'Visible Storage'
July 23 2013

Picture: storageessentials.co.uk
Regular readers will know that I get anxious about great art being hidden away in museum basements. The LA Times, however, reports on an intriguing idea:
Behind an art museum's gleaming galleries lies the off-limits and uninviting space that can hold as much as 95% of its collection: storage.
These spaces are often packed with hundreds or even thousands of paintings, decorative art objects and other artifacts that can languish, unappreciated and untouched by curators, for years.
But as a way to bring art out from its underbelly and display more of a museum's possessions, several institutions are embracing "visible storage" in public areas, exhibiting the art without the expense of a spacious, beautifully installed and curated show.
And two new, but quite different, examples are planned for museums in Los Angeles.
At the L.A. County Museum of Art, where only 2.3% of the 119,000-piece collection is currently on view, director Michael Govan has been working with architect Peter Zumthor on new $650-million building plans that would, among other things, bring more artwork out of storage.

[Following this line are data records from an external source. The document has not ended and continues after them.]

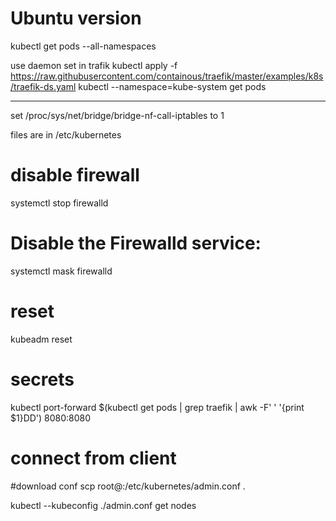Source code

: # Ubuntu version

kubectl get pods --all-namespaces

use daemon set in trafik
kubectl apply -f https://raw.githubusercontent.com/containous/traefik/master/examples/k8s/traefik-ds.yaml
 kubectl --namespace=kube-system get pods


***

set 
/proc/sys/net/bridge/bridge-nf-call-iptables
to 1

files are in 
/etc/kubernetes

# disable firewall

systemctl stop firewalld

# Disable the Firewalld service:
systemctl mask firewalld

# reset

kubeadm reset

# secrets

kubectl port-forward $(kubectl get pods | grep traefik | awk -F' ' '{print $1}DD') 8080:8080

# connect from client 
#download conf
scp root@<master ip>:/etc/kubernetes/admin.conf .

kubectl --kubeconfig ./admin.conf get nodes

Meanwhile, at the Broad under construction downtown, architects Diller Scofidio + Renfro are essentially putting the storage room itself — and maybe the idea of storage as well — on display. The Broad is expected to open to the public by the end of 2014.
Update - a reader writes:
I should just like to highlight that the Glasgow Museums Resource Centre conduct guided tours of their Nitshill storage facility and very good they are too. While I fail to appreciate the utility of art held in public collections languishing unseen - indeed 2nd or 3rd Division art would be better appreciated and loved in private hands - I applaud them for their readiness to cater to the art loving public.